The Federal Law No. (19) of 2020 on trusts was enacted by President Sheikh Khalifa bin Zayed in September last year.
“The decree-law regarding trusts was an important addition to the UAE’s advanced legislative structure,” Younis Haji Al Khouri, undersecretary of the Ministry of Finance, said.
“[It] supports the wealth management sector in the country and provides new mechanisms for managing companies and family funds. It also encourages the allocation of charitable trusts.”
Although trust laws exist in the UAE’s two financial free zones, the Dubai International Financial Centre and Abu Dhabi Global Market, which are based on common law, this is the first time the UAE has granted full recognition to similar arrangements within the onshore legal system, Richard Catling, a partner at law firm Al Tamimi & Company, said.
The trust law allows companies or people who own capital or other assets to transfer these in the form of a trust to a trustee, who will be responsible for managing them. A trust deed document will be created, which is recorded electronically, to oversee the assets, whether moveable or property, the ministry said.
“Over the past three decades, the UAE economy has increasingly been exposed to, and integrated with, sophisticated international business and financial practices and markets,” Mr Catling, a partner in corporate commercial and family business practice, said.
Many UAE residents are already familiar with trusts and there is already appetite within the country for these products, which range from private family trusts to publicly-traded mutual funds, real estate investment trusts and securitisation structures, Mr Catling said.
“Although these legal products are available in the UAE’s financial free zones [DIFC and ADGM], the real weight of UAE economic activity and assets lies outside these free zones in the onshore areas.
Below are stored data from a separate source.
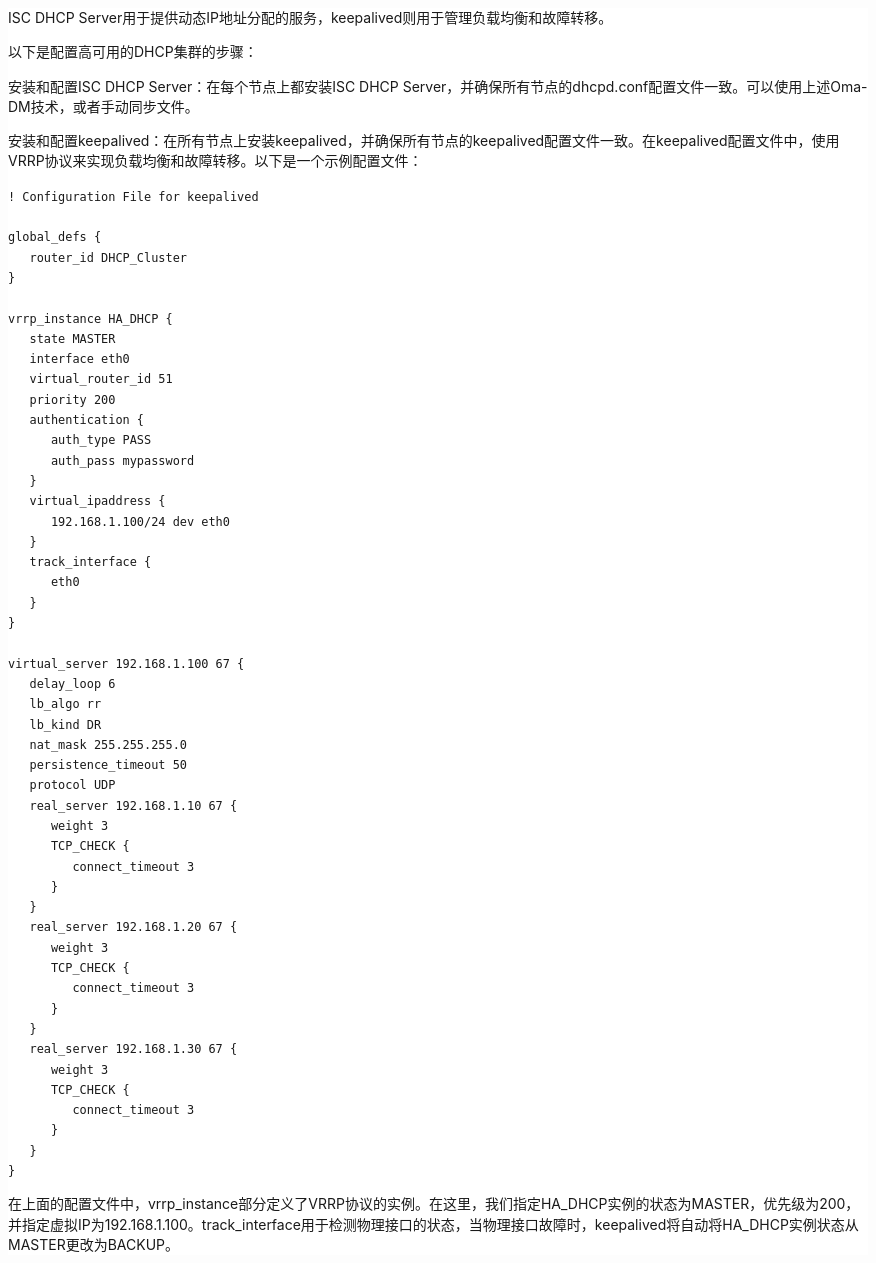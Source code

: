 ISC DHCP Server用于提供动态IP地址分配的服务，keepalived则用于管理负载均衡和故障转移。

以下是配置高可用的DHCP集群的步骤：

安装和配置ISC DHCP Server：在每个节点上都安装ISC DHCP Server，并确保所有节点的dhcpd.conf配置文件一致。可以使用上述Oma-DM技术，或者手动同步文件。

安装和配置keepalived：在所有节点上安装keepalived，并确保所有节点的keepalived配置文件一致。在keepalived配置文件中，使用VRRP协议来实现负载均衡和故障转移。以下是一个示例配置文件：
```
! Configuration File for keepalived

global_defs {
   router_id DHCP_Cluster
}

vrrp_instance HA_DHCP {
   state MASTER
   interface eth0
   virtual_router_id 51
   priority 200
   authentication {
      auth_type PASS
      auth_pass mypassword
   }
   virtual_ipaddress {
      192.168.1.100/24 dev eth0
   }
   track_interface {
      eth0
   }
}

virtual_server 192.168.1.100 67 {
   delay_loop 6
   lb_algo rr
   lb_kind DR
   nat_mask 255.255.255.0
   persistence_timeout 50
   protocol UDP
   real_server 192.168.1.10 67 {
      weight 3
      TCP_CHECK {
         connect_timeout 3
      }
   }
   real_server 192.168.1.20 67 {
      weight 3
      TCP_CHECK {
         connect_timeout 3
      }
   }
   real_server 192.168.1.30 67 {
      weight 3
      TCP_CHECK {
         connect_timeout 3
      }
   }
}
```
在上面的配置文件中，vrrp_instance部分定义了VRRP协议的实例。在这里，我们指定HA_DHCP实例的状态为MASTER，优先级为200，并指定虚拟IP为192.168.1.100。track_interface用于检测物理接口的状态，当物理接口故障时，keepalived将自动将HA_DHCP实例状态从MASTER更改为BACKUP。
Free zone trust arrangements cannot effectively govern dealings or enforce established ownership rights over UAE onshore assets, whether these comprise cash, securities, land, moveable assets or legal rights,” he added.
The UAE Cabinet announced in October last year that family-owned companies would be among the biggest beneficiaries of the new regulations, as they will allow founders to carry out succession planning and secure the long term future of company assets.
The new decree also covers charitable and private trusts that deal in securities on financial markets, as well as retirement funds to ensure that benefits are provided to beneficiaries in exchange for contributions to a trust.
Dr Hussam Al Talhouni, legal adviser at the Office of the Minister of Finance, said the necessary instruments for the administration of trusts is already being put in place.
“The trust registry for family businesses has already been created while we are working on the registry for private trusts with the Emirates Securities and Commodities Authority. It should be ready soon,” Mr Al Talhouni added.
The law will help fill a number of “obvious gaps in the onshore legal system” and will likely spur major developments in onshore law and practice, Mr Catling added.
Welcoming the new law, the DIFC said it makes the UAE a sound platform for families to plan for the future of their businesses and descendants.
“The new federal law was particularly significant because it was the first time the common law concept of the trust had been included within the civil law regimes of the Arab world,” the DIFC said in a statement.
The entity added that the new law recognised the operation of DIFC and ADGM trusts, as well as foreign trusts, within that part of the UAE outside the financial free zone.
In recent months, the UAE’s leadership has made several changes to legislation related to commerce. These include amendments to the commercial companies’ law that allows 100 per cent foreign ownership of businesses and commercial transactions legislation such as the decriminalisation of cheques. The government has also amended bankruptcy and consumer protection laws.